Provided entries Block Start

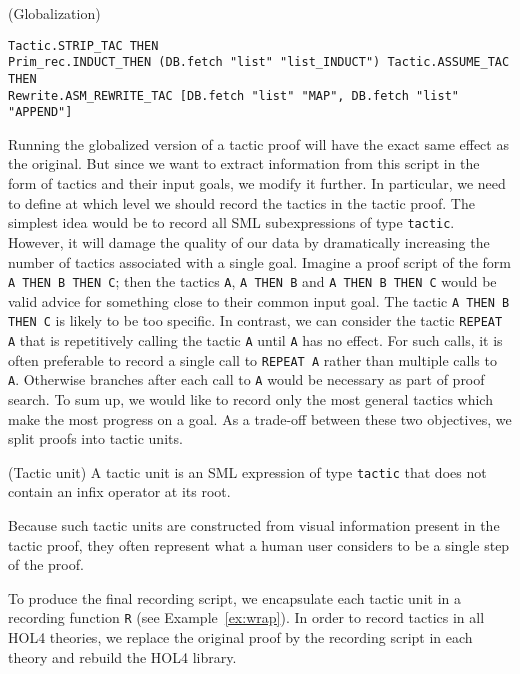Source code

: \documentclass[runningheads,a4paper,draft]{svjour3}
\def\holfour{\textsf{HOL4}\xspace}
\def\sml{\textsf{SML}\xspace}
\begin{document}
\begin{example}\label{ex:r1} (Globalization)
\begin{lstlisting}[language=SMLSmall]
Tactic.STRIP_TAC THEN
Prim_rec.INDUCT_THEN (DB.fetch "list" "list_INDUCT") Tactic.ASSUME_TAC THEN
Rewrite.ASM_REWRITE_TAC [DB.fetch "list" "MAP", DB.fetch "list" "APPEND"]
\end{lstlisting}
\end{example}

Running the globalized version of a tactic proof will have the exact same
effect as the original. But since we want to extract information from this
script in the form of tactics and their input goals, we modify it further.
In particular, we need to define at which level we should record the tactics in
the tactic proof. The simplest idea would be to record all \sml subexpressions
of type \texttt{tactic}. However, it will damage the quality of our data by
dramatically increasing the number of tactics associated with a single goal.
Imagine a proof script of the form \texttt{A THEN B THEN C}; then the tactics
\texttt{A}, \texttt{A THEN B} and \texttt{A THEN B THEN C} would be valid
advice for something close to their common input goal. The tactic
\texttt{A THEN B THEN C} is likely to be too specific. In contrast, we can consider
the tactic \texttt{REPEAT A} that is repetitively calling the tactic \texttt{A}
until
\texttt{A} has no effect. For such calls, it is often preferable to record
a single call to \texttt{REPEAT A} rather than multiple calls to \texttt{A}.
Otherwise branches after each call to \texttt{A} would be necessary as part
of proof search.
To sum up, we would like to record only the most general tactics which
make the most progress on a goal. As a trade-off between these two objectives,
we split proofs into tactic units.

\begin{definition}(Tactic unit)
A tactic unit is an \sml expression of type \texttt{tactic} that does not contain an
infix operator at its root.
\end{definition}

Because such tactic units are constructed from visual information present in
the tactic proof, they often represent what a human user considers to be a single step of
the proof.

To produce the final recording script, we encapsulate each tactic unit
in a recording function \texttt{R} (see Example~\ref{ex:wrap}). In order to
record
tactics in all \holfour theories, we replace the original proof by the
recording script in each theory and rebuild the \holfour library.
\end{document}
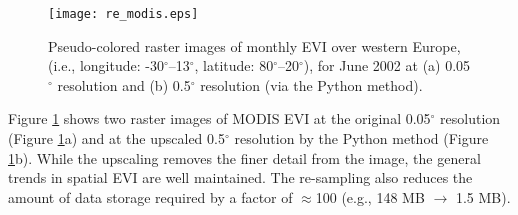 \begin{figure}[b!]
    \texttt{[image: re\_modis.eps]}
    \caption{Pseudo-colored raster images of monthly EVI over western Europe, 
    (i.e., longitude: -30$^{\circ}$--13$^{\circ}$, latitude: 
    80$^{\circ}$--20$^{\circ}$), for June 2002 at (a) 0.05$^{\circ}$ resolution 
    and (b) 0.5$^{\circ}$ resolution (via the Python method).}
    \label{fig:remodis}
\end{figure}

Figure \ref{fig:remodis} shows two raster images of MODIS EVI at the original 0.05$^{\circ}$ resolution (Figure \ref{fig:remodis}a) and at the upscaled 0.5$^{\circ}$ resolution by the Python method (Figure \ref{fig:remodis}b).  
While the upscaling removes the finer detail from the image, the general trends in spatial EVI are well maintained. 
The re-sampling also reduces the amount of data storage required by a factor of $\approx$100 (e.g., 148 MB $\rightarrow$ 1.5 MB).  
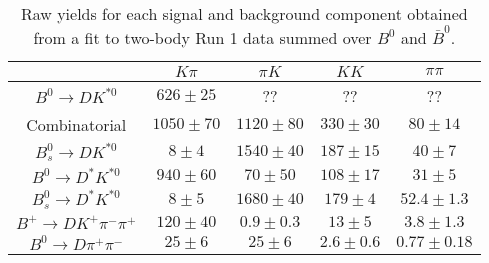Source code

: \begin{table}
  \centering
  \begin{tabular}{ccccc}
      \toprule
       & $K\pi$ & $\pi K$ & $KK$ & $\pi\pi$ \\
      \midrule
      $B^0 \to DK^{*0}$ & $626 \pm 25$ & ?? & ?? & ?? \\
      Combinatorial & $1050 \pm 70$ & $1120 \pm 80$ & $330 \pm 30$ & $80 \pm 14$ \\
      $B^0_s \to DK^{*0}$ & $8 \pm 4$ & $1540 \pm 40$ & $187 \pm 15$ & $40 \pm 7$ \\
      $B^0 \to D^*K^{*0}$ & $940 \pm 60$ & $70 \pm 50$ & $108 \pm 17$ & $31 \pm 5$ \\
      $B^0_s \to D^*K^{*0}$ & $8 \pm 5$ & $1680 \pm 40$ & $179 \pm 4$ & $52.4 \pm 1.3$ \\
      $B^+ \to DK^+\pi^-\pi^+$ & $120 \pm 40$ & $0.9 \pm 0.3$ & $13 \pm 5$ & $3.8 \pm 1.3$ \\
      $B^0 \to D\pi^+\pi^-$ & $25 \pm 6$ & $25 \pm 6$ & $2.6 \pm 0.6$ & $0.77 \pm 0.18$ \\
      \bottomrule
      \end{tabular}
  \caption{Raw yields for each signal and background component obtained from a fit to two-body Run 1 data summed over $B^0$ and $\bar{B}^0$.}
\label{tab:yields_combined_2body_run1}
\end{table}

Provided entries Block End

■ Directions for this task: In the entries above, please find the line with "that is repetitively" and the line with "Because such tactic", then write out exactly those two lines and every line between them, and nothing more.

■ Result:
the tactic \texttt{REPEAT A} that is repetitively calling the tactic \texttt{A}
until
\texttt{A} has no effect. For such calls, it is often preferable to record
a single call to \texttt{REPEAT A} rather than multiple calls to \texttt{A}.
Otherwise branches after each call to \texttt{A} would be necessary as part
of proof search.
To sum up, we would like to record only the most general tactics which
make the most progress on a goal. As a trade-off between these two objectives,
we split proofs into tactic units.

\begin{definition}(Tactic unit)
A tactic unit is an \sml expression of type \texttt{tactic} that does not contain an
infix operator at its root.
\end{definition}

Because such tactic units are constructed from visual information present in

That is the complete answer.